Look through the data below and show every line that includes "return".

^^^^^^^^

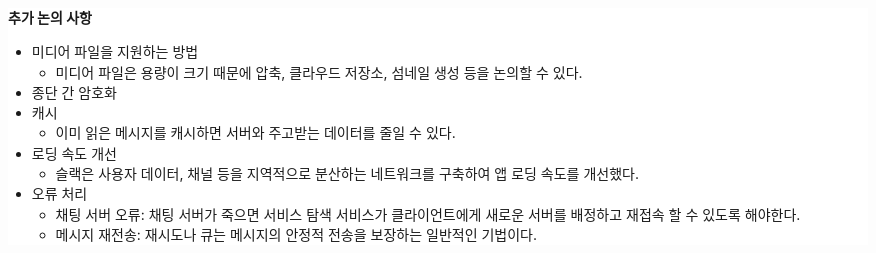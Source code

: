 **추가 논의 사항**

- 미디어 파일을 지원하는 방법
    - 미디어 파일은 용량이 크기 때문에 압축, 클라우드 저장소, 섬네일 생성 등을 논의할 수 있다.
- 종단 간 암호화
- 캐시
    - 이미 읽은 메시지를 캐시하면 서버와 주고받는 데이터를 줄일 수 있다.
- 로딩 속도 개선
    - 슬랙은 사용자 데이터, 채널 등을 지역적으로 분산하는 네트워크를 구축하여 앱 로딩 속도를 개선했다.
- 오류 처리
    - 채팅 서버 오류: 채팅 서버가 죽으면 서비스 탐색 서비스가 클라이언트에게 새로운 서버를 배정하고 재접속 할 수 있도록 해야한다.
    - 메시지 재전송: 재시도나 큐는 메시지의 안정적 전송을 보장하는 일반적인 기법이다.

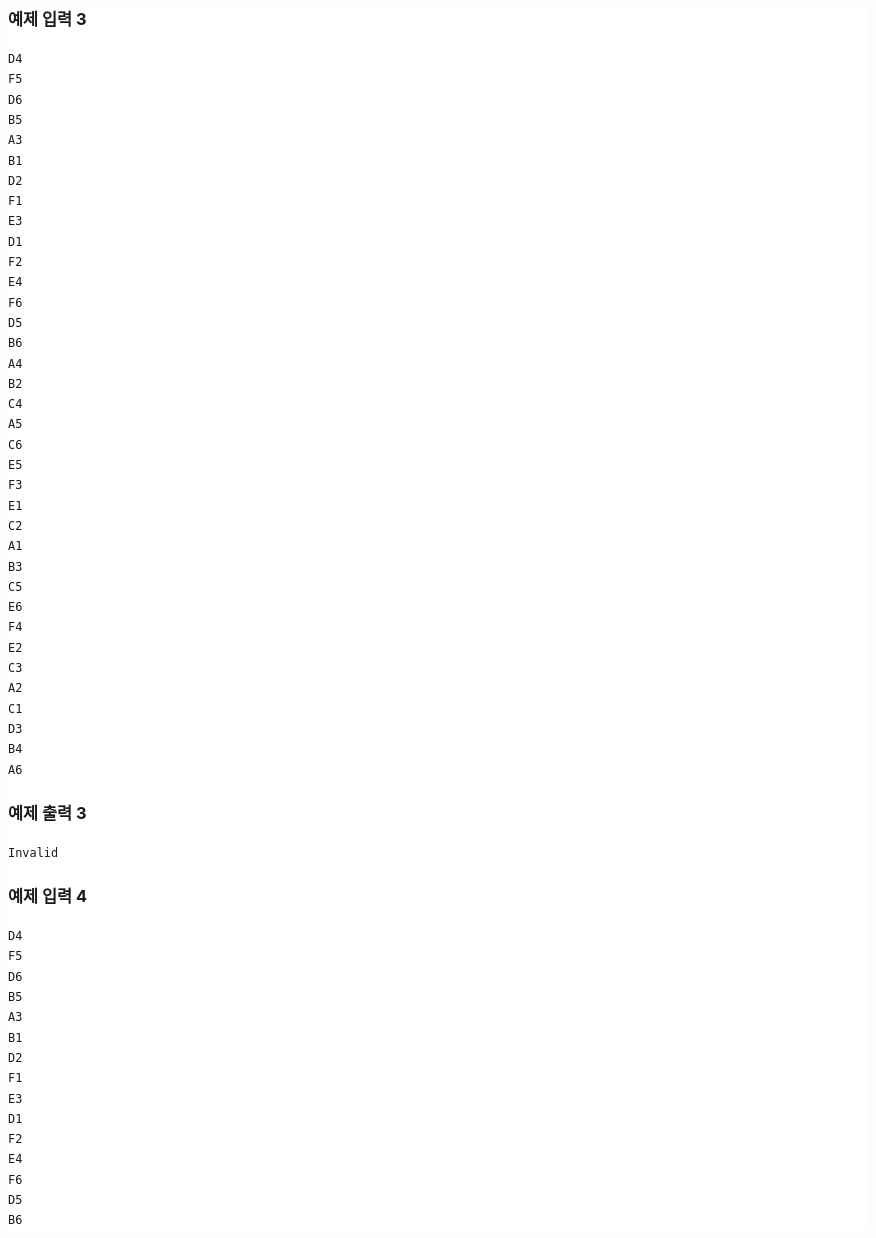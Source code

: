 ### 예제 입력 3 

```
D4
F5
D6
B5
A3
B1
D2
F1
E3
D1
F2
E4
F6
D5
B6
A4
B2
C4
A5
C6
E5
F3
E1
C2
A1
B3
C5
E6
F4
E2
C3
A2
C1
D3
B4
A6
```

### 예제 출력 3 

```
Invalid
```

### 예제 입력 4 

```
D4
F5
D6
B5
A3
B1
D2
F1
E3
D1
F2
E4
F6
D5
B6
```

^^^^^^^^

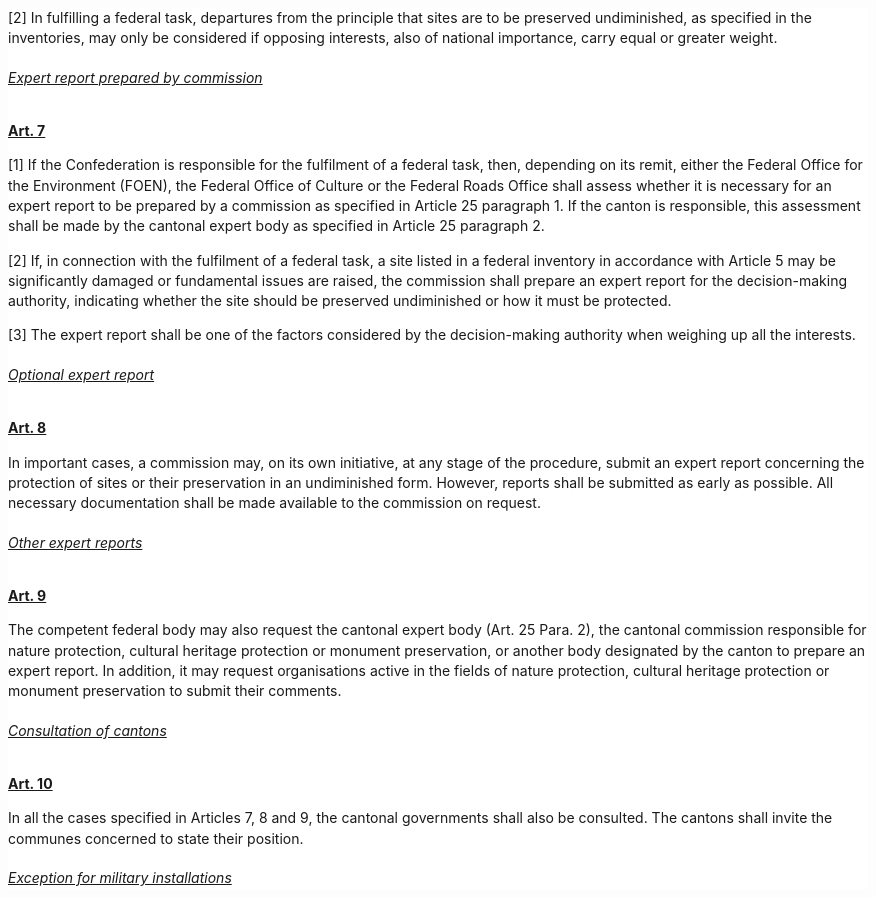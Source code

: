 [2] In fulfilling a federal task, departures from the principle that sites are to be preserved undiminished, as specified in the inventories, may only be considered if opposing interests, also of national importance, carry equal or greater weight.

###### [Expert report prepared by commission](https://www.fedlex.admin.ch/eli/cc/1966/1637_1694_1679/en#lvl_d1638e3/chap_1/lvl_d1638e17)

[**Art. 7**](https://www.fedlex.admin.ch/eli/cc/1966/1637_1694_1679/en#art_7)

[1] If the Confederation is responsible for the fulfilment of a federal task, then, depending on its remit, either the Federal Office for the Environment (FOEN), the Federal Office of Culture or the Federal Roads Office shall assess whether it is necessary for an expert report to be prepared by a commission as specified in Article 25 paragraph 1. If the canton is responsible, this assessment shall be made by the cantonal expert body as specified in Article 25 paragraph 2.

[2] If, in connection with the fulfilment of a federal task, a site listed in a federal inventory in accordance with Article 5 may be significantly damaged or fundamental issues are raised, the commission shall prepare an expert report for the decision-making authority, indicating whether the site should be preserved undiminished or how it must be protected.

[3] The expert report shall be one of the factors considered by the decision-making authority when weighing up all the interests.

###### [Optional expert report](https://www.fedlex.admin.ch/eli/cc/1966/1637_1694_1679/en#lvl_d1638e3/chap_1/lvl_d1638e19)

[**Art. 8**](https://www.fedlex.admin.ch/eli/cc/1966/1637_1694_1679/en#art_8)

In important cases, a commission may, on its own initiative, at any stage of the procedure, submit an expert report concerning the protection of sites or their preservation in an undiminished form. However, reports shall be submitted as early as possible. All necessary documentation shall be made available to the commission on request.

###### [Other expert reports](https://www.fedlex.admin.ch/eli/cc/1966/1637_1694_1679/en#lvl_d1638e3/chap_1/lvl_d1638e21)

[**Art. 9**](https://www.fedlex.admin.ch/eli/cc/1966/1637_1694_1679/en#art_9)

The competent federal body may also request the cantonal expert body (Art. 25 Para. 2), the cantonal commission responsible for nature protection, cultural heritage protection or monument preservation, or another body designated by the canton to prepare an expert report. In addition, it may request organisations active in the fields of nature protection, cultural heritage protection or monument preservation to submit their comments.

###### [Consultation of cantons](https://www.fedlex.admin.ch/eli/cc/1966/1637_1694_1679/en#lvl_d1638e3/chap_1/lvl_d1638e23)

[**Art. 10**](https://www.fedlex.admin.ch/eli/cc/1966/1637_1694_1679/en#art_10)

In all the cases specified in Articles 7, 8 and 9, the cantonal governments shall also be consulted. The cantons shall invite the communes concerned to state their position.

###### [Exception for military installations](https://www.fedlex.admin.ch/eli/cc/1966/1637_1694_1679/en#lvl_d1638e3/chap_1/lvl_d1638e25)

^^^^^^^^

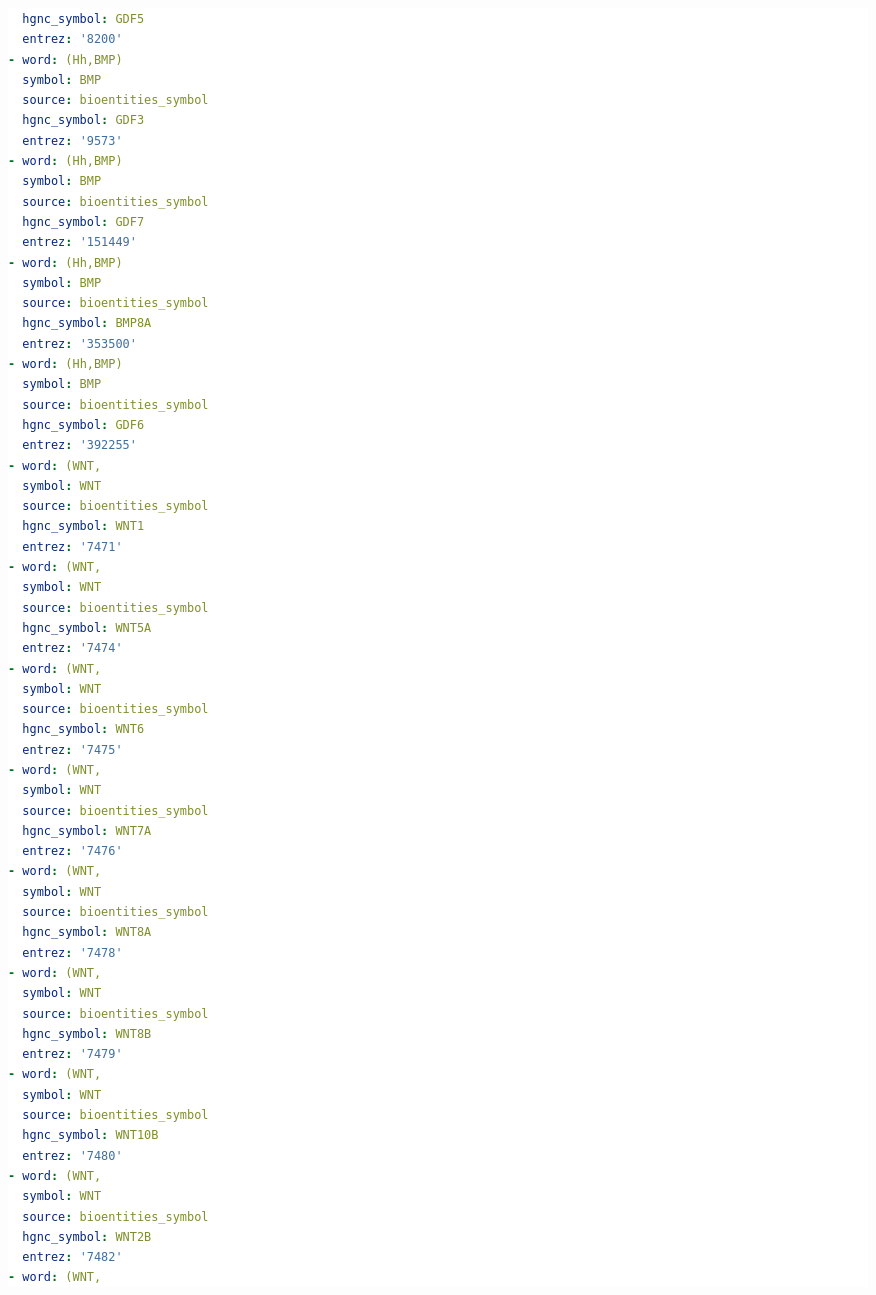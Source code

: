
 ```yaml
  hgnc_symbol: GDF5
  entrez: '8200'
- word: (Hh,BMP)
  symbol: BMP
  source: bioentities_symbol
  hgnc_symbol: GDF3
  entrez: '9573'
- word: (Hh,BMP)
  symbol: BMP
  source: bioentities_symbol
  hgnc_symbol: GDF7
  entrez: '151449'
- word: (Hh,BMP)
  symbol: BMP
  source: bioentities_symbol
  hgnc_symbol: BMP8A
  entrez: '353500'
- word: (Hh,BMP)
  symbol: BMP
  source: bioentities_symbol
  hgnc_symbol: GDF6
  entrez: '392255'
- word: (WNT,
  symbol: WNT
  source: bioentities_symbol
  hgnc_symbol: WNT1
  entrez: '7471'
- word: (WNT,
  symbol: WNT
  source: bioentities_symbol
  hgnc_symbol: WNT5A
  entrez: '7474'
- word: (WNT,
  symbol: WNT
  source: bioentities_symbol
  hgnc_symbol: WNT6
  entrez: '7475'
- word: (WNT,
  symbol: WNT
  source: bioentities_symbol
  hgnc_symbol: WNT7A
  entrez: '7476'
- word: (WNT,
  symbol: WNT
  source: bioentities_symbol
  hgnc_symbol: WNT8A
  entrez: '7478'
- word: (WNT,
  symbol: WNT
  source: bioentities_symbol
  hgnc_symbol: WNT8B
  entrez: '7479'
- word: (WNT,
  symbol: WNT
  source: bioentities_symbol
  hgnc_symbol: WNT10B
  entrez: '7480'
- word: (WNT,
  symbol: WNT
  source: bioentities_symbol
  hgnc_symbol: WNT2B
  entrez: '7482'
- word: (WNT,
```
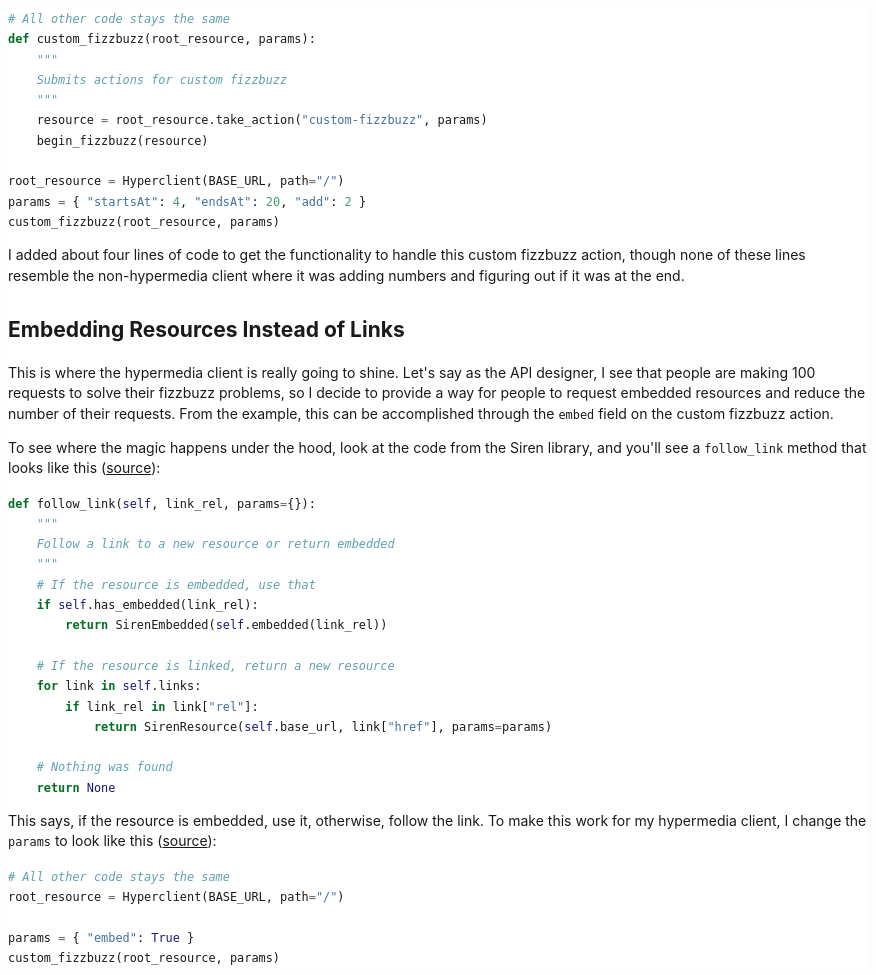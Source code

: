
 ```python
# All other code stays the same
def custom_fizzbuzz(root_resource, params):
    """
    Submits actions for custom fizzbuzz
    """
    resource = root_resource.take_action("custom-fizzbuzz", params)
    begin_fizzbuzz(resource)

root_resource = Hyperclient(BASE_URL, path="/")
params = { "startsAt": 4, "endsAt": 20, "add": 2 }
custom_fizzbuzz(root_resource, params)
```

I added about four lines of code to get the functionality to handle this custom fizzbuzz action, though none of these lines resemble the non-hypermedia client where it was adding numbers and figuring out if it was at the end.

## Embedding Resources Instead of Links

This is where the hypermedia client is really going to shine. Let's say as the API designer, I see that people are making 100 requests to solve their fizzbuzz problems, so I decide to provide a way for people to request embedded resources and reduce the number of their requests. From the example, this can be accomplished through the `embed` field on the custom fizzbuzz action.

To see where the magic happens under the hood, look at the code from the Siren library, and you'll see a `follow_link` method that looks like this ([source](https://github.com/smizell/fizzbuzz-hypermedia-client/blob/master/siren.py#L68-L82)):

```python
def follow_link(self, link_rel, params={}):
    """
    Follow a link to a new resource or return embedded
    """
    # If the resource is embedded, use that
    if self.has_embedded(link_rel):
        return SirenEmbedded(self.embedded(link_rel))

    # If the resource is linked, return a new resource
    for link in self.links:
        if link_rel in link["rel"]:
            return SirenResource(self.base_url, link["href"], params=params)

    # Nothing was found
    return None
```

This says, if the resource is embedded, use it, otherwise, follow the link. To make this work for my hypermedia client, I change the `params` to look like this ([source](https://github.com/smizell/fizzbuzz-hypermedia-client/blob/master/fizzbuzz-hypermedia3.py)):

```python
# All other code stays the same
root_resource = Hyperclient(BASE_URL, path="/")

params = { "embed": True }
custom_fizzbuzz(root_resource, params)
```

^^^^^^^^

▶ EXPECTED OUTPUT:
    Follow a link to a new resource or return embedded
        return SirenEmbedded(self.embedded(link_rel))
    # If the resource is linked, return a new resource
            return SirenResource(self.base_url, link["href"], params=params)
    return None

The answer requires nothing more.